Write out the data below exactly, beginning with the first line and ending once the line that has "The database type." is written.

╭─ SUPPLIED RECORDS

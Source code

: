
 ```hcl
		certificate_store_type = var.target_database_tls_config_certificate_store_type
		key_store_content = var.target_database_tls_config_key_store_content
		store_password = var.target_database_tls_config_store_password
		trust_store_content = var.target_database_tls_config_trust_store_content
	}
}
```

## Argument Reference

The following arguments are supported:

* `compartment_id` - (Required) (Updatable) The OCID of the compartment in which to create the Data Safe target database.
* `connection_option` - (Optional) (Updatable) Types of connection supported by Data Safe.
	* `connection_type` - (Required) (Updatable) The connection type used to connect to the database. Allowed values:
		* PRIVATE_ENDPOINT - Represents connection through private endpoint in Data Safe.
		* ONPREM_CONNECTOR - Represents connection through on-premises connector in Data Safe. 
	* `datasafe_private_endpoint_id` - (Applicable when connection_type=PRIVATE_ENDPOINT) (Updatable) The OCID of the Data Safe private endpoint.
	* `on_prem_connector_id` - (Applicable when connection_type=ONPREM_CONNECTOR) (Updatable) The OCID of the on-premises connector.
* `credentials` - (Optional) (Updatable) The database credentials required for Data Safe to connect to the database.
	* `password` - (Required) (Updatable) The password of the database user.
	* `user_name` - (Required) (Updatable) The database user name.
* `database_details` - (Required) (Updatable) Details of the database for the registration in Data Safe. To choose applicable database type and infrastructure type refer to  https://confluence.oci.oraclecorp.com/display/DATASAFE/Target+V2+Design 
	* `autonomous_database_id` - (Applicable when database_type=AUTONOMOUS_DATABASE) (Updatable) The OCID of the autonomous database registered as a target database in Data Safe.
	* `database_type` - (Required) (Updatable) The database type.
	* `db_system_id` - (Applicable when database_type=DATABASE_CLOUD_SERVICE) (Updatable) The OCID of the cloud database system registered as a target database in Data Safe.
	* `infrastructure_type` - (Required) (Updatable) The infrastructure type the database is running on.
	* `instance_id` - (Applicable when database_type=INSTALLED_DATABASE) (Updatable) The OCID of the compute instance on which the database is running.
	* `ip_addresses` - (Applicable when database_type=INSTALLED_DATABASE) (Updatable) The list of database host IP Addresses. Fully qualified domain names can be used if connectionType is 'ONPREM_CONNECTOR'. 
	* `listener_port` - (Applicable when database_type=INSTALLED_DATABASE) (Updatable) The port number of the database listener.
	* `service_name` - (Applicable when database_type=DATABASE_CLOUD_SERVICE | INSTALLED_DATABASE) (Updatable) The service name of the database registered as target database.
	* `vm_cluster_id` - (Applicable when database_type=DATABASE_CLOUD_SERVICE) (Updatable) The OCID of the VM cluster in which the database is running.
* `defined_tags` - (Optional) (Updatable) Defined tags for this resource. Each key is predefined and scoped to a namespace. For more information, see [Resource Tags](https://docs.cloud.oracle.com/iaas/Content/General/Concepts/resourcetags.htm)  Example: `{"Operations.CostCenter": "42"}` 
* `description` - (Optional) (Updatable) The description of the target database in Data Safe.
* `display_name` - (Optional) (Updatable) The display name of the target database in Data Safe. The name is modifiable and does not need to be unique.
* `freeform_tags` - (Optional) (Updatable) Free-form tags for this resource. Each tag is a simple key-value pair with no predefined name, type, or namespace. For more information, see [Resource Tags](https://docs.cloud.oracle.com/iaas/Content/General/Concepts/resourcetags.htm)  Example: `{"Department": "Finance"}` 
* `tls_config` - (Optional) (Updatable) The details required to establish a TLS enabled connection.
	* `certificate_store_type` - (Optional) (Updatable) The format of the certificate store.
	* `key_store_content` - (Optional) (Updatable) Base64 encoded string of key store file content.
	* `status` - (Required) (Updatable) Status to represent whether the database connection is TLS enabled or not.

╰─

### FINAL ANSWER
Source code

:
 ```hcl
		certificate_store_type = var.target_database_tls_config_certificate_store_type
		key_store_content = var.target_database_tls_config_key_store_content
		store_password = var.target_database_tls_config_store_password
		trust_store_content = var.target_database_tls_config_trust_store_content
	}
}
```

## Argument Reference

The following arguments are supported:

* `compartment_id` - (Required) (Updatable) The OCID of the compartment in which to create the Data Safe target database.
* `connection_option` - (Optional) (Updatable) Types of connection supported by Data Safe.
	* `connection_type` - (Required) (Updatable) The connection type used to connect to the database. Allowed values:
		* PRIVATE_ENDPOINT - Represents connection through private endpoint in Data Safe.
		* ONPREM_CONNECTOR - Represents connection through on-premises connector in Data Safe. 
	* `datasafe_private_endpoint_id` - (Applicable when connection_type=PRIVATE_ENDPOINT) (Updatable) The OCID of the Data Safe private endpoint.
	* `on_prem_connector_id` - (Applicable when connection_type=ONPREM_CONNECTOR) (Updatable) The OCID of the on-premises connector.
* `credentials` - (Optional) (Updatable) The database credentials required for Data Safe to connect to the database.
	* `password` - (Required) (Updatable) The password of the database user.
	* `user_name` - (Required) (Updatable) The database user name.
* `database_details` - (Required) (Updatable) Details of the database for the registration in Data Safe. To choose applicable database type and infrastructure type refer to  https://confluence.oci.oraclecorp.com/display/DATASAFE/Target+V2+Design 
	* `autonomous_database_id` - (Applicable when database_type=AUTONOMOUS_DATABASE) (Updatable) The OCID of the autonomous database registered as a target database in Data Safe.
	* `database_type` - (Required) (Updatable) The database type.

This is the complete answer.